*** Block opens ***

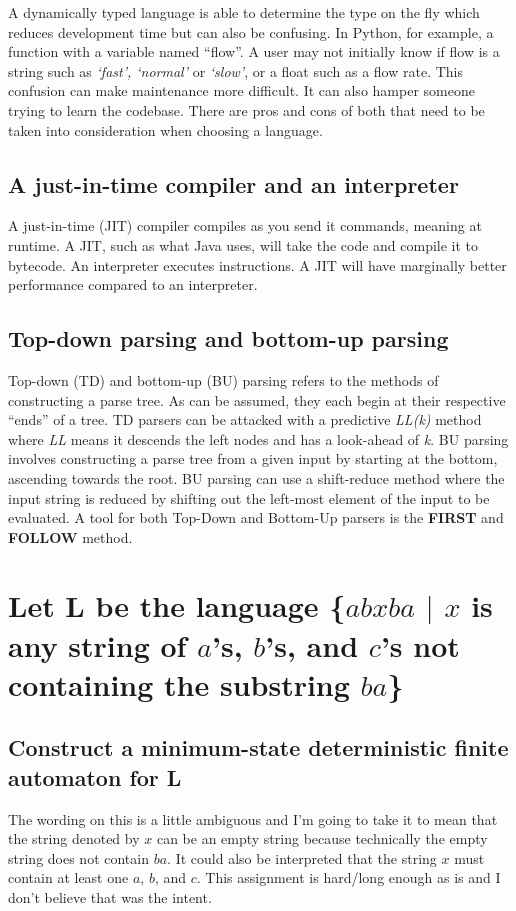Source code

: \documentclass{article}
\begin{document}
A dynamically typed language is able to determine the type on the fly which 
reduces development time but can also be confusing. In Python, for example, a 
function with a variable named ``flow''. A user may not initially know if flow 
is a string such as \textit{`fast', `normal'} or \textit{`slow'}, or a float 
such as a flow rate. This confusion can make maintenance more difficult. It can 
also hamper someone trying to learn the codebase. There are pros and cons of 
both that need to be taken into consideration when choosing a language.

\subsection[JIT Compiler and Interpreters]{A just-in-time compiler and an 
interpreter}
A just-in-time (JIT) compiler compiles as you send it commands, meaning at 
runtime. A JIT, such as what Java uses, will take the code and compile it to 
bytecode. An interpreter executes instructions. A JIT will have marginally 
better performance compared to an interpreter.

\subsection[Top-Down and Bottom-Up Parsing]{Top-down parsing and bottom-up 
parsing}
Top-down (TD) and bottom-up (BU) parsing refers to the methods of constructing 
a parse tree. As can be assumed, they each begin at their respective ``ends'' 
of a tree. TD parsers can be attacked with a predictive \textit{LL(k)} method 
where \textit{LL} means it descends the left nodes and has a look-ahead of 
\textit{k}. BU parsing involves constructing a parse tree from a given input by 
starting at the bottom, ascending towards the root. BU parsing can use a 
shift-reduce method where the input string is reduced by shifting out the 
left-most element of the input to be evaluated. A tool for both Top-Down and 
Bottom-Up parsers is the \textbf{FIRST} and \textbf{FOLLOW} method.




\newpage
\section[Problem 2]{Let L be the language \{$abxba$ $\vert$ $x$ is any string 
of $a$'s, $b$'s, and $c$'s not containing the substring $ba$\}}
\subsection[Minimum-State DFA]{Construct a minimum-state deterministic finite 
automaton for L}
The wording on this is a little ambiguous and I'm going to take it to mean that 
the string denoted by $x$ can be an empty string because technically the empty 
string does not contain $ba$. It could also be interpreted that the string $x$ 
must contain at least one $a$, $b$, and $c$. This assignment is hard/long enough 
as is and I don't believe that was the intent.
\end{document}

*** Block closes ***

Exercise aim
Copy, exactly and only, the lines above that begin with the one containing "a parse tree." and finish with the one containing "left-most element of".

Exercise solution
a parse tree. As can be assumed, they each begin at their respective ``ends'' 
of a tree. TD parsers can be attacked with a predictive \textit{LL(k)} method 
where \textit{LL} means it descends the left nodes and has a look-ahead of 
\textit{k}. BU parsing involves constructing a parse tree from a given input by 
starting at the bottom, ascending towards the root. BU parsing can use a 
shift-reduce method where the input string is reduced by shifting out the 
left-most element of the input to be evaluated. A tool for both Top-Down and 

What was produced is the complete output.